Thursday 24 September 2020

Dude, It's Only Coffee! 5

 But... Why coffee?  There are so many other things we could be drinking and have been drinking.  But most of those things contain varying proportions of alcohol.  I did read an interesting article some time ago that suggested that we have coffee to thank for the Enlightenment.  Or, caffeine, anyway.   The reasoning?  That it was alcohol that kept the folks through the Dark Ages dumb, stupid and compliant, since they seemed to drink nothing but beer, ale, or wine.  But that was also because drinking water was generally unsafe, and the brewing and fermenting process for alcoholic beverages also killed off harmful pathogens.  And the chronic, daily dose of alcohol for almost everyone did keep them a little bit stupid, unlikely to think things through, and disinclined to imagine a better life.   Which could also be the reason why the Church encouraged the imbibing of alcoholic beverages, but for a while tried to ban coffee as the devil's brew.


There are various apocryphal legends and myths about the discovery of coffee, including shepherds and goatherds in Ethiopia, its country of origin, seeing unusually happy birds or happy goats eating the fruit of the coffee bush, while fluttering, skipping and dancing all over the place.  It was already being widely used as a beverage in various Muslim countries of the Middle East and North Africa by the fourteenth century, and Sufis often used it as part of their worship and prayer rites, especially for helping them stay awake during all night vigils of prayer.

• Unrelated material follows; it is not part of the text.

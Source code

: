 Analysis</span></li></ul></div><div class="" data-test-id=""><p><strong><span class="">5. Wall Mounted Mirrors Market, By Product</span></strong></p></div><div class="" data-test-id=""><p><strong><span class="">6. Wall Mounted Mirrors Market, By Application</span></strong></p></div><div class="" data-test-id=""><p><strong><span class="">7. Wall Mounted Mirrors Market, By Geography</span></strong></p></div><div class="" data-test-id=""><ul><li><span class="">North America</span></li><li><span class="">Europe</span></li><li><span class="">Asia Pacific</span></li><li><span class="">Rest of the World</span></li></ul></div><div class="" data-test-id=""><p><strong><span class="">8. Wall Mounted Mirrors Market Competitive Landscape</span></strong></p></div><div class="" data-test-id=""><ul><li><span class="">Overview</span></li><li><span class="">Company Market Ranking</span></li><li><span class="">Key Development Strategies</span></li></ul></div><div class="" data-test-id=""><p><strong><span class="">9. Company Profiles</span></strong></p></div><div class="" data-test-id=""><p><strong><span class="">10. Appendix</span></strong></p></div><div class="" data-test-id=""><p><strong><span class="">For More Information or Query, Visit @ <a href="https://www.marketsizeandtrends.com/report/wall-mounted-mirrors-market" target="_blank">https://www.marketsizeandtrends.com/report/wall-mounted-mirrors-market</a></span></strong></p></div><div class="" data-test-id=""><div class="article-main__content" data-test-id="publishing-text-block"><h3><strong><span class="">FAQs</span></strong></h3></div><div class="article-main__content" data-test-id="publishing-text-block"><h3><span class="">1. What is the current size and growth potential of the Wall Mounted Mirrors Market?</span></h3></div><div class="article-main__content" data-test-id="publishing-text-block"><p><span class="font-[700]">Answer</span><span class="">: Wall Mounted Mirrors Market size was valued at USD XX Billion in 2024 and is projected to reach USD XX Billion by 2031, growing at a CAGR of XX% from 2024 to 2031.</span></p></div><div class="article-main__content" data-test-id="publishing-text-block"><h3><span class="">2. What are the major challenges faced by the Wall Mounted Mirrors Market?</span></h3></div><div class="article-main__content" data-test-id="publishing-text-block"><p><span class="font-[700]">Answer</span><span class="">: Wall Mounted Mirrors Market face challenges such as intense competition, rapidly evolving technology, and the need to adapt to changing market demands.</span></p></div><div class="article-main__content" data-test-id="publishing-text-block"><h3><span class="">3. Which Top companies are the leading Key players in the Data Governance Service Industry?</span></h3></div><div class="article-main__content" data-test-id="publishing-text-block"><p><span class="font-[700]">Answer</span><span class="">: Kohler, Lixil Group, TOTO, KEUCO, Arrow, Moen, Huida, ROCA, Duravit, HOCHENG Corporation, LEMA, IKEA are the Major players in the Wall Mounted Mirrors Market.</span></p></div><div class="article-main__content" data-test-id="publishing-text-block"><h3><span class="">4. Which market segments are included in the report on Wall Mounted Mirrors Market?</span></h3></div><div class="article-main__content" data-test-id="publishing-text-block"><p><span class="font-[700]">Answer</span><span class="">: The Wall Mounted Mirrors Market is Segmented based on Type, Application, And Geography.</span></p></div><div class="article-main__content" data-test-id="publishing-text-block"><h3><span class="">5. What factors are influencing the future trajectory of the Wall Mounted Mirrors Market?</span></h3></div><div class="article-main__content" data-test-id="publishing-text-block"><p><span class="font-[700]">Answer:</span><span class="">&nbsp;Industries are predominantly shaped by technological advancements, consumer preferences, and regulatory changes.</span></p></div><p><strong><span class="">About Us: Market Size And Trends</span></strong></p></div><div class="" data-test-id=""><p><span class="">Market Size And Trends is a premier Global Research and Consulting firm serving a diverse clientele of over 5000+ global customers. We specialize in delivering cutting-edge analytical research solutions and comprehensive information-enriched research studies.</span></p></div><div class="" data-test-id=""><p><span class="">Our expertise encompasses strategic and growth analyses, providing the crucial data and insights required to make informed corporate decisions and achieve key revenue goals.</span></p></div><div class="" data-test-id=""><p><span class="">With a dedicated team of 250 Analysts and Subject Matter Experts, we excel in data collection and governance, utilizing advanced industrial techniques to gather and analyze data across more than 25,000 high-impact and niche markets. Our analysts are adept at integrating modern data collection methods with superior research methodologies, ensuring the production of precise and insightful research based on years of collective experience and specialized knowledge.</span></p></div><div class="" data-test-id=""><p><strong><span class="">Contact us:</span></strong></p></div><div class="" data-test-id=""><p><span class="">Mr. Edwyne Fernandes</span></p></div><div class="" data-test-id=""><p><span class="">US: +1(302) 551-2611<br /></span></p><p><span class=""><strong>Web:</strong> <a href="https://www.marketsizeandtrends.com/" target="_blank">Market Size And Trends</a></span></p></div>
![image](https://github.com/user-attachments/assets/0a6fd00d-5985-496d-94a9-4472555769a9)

Coffee came to Europe via Malta in the sixteenth century and spread like a slow sly virus throughout Europe.  Over the next two hundred years.  Suddenly, people began to think, openly, clearly, cheerfully and rebelliously.  Coffeehouses became in England known as Penny Universities, where people gathered regularly to chat, sip, discuss, sip, collude, sip, connive, sip, inspire, sip, and outrage, sip, and in two hundred short years Western Civilization was reformed, transformed and reborn, toppling sacred cows and reforming, challenging and changing everything known and unknown in religion, government, science, literature and art.  


The addictive properties of caffeine haven't seemed to do anything to hurt the industry either, making the coffee bean the gift that goes on giving, fattening national economies while transforming the denizens of the developed world into craven junkies, madly standing in line every morning in their local safe sipping site for their morning caffeine fix, getting them ready again to do their part for making the world safe for capitalism.